C asked about her biggest obsticle - she said intimacy - emotional, physical, etc. - that we're not compatible. She said she cares about me, she'd do anything for me, but we don't have that connection. She said that as she felt herself slipping into depression, she couldn't let herself do that - she can't fall apart, we have kids to take care of.
C asked about her family, and how that related to how she chose to marry me - W explained how her dad was unstable, how he disowned her, how her mom didn't want her to come live with her, etc. - and chose me as the complete opposite. Stable. Dependable. Safe. But, as she never felt the connection with her parents, she didn't find it with me either. We ate lunch afterwards, talked about our R - and she's still with - I know you don't want this, but it's going to happen, and we've got to figure out what to do with the kids.
I went back to work and had a meeting - there was a work event this afternoon, but I was just done - emotionally exhausted. So I came home and went to bed. Hopefully that's not too pathetic.

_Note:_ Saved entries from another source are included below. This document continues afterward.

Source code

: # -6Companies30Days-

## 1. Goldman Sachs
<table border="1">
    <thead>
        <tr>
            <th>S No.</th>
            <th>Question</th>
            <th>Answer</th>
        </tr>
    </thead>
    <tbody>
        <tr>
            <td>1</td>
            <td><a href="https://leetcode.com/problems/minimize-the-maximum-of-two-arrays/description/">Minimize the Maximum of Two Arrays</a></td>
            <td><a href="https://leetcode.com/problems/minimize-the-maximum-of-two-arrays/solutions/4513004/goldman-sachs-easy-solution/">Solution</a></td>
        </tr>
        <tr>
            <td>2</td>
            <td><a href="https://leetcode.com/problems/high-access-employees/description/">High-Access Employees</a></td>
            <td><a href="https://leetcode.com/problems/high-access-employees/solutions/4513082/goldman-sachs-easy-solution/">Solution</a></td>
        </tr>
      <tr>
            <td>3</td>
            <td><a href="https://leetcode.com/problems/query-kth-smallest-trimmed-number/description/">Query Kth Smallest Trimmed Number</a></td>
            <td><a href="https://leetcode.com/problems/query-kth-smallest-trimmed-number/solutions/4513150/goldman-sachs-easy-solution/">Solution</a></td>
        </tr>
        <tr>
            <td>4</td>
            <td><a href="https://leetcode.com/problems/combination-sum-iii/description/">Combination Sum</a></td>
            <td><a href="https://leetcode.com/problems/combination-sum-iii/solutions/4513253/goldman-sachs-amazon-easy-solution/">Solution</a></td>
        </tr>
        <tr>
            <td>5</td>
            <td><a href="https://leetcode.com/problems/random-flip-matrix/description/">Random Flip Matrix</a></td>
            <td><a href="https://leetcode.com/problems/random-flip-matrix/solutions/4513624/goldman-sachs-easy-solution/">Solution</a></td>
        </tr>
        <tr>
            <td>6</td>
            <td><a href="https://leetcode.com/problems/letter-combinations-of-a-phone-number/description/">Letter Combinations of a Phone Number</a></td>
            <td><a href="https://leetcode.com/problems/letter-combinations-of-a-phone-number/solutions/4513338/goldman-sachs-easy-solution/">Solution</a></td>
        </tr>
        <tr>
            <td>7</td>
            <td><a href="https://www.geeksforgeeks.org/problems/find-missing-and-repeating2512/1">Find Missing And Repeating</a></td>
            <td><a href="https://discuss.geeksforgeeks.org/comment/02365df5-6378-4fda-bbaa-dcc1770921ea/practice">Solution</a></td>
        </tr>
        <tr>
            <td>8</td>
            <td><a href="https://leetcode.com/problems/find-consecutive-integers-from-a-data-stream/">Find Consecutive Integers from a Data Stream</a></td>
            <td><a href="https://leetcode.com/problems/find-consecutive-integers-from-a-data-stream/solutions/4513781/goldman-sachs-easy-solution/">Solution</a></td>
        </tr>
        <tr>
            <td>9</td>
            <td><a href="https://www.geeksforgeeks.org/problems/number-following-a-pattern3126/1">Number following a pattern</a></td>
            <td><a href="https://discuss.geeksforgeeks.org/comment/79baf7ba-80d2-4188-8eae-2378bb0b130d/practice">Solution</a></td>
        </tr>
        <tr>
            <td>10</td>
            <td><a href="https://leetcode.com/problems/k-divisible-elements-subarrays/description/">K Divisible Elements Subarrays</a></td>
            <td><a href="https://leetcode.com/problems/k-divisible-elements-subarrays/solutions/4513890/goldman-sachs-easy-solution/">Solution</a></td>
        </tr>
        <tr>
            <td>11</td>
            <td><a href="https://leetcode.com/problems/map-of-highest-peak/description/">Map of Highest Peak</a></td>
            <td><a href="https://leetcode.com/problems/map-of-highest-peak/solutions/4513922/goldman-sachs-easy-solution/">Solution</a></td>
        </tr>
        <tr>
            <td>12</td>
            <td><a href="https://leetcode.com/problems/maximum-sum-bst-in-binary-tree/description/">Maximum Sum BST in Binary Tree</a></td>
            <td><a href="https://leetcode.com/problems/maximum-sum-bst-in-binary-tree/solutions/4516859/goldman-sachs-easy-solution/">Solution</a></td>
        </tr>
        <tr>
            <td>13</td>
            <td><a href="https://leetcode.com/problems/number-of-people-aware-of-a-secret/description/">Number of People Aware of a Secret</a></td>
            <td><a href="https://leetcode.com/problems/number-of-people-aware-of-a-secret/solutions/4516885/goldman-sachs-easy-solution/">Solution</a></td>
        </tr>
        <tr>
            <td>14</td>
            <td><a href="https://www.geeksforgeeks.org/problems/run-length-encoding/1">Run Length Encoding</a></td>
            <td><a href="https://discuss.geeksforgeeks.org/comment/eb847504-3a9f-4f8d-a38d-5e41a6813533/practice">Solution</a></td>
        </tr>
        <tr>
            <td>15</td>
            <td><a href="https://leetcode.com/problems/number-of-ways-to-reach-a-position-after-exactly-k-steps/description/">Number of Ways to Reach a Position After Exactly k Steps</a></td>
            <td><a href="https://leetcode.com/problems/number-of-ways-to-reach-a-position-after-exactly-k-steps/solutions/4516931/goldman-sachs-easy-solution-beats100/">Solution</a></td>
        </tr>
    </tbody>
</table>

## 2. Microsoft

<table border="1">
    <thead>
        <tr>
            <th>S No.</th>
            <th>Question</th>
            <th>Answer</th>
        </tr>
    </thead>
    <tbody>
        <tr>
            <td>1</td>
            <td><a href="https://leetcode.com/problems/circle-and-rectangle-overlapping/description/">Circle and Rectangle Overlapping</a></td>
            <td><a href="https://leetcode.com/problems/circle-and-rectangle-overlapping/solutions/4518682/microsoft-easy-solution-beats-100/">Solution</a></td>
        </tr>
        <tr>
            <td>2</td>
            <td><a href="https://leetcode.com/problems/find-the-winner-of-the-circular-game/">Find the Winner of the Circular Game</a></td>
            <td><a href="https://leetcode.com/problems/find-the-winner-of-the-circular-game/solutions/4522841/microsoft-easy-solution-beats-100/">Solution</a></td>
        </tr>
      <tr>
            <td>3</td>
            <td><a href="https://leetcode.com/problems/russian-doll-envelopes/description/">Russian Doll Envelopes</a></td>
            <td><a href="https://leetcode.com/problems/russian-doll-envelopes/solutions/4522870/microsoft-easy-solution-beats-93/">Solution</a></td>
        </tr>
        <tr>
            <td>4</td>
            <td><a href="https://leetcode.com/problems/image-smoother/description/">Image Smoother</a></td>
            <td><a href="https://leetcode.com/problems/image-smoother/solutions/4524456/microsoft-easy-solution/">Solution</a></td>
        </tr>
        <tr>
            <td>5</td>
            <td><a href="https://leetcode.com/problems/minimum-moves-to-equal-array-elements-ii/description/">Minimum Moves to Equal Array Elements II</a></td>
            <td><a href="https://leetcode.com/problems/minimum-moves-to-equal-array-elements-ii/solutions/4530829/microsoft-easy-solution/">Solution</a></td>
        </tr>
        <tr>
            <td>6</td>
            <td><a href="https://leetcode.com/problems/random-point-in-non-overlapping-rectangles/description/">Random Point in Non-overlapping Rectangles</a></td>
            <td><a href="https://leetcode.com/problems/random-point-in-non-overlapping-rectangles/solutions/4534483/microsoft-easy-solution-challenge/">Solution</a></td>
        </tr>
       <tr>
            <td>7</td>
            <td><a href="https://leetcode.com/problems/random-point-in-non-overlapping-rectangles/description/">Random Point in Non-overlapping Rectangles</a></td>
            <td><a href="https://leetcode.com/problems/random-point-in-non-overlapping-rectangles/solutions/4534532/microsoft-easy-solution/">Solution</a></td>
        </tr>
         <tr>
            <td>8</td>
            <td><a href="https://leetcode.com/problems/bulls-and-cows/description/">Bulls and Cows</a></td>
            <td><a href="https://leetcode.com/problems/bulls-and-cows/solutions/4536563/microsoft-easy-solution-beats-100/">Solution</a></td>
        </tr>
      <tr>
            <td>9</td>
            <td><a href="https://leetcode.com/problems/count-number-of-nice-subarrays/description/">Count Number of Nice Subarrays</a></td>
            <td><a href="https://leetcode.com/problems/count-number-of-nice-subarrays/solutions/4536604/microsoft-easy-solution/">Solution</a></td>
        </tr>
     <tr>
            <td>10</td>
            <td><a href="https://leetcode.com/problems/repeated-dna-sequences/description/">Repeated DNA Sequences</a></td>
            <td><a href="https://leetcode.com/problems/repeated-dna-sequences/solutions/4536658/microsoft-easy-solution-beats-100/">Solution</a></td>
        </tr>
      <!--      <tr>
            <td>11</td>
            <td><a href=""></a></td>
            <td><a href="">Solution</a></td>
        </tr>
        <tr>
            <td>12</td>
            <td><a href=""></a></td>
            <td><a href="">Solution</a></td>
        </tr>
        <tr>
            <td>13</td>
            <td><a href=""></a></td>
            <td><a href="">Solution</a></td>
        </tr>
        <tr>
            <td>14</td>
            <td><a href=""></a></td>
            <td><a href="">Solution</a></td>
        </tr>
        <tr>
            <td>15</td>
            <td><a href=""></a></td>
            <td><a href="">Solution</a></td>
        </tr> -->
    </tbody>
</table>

My hope is diminshing today. Yeah, I'll get back up there, I'll be strong, I'll do what I'm going to do. If for nothing else than me and my kids. I will make myself OK.
W did say that things were better now, after she's asked for divorce, seeing I've been trying so hard, but she sees the cause and effect.
C asked about my family background - I told her how my family was all independent, individualists - we spend time together in the same room reading much of the time. We were about being productive, too. Someone asked once, what's my vision of a family - my family of origin was all sort of self-reliant, get-stuff-done, tend-to-yourself. I guess that's how I've been.
One day at a time.
Guys, I've read your posts, I will read them again and absorb them. Thank you. Right now I'm a little raw.
You know, I haven't even cried about this yet, over these past weeks. But I think I'm about to.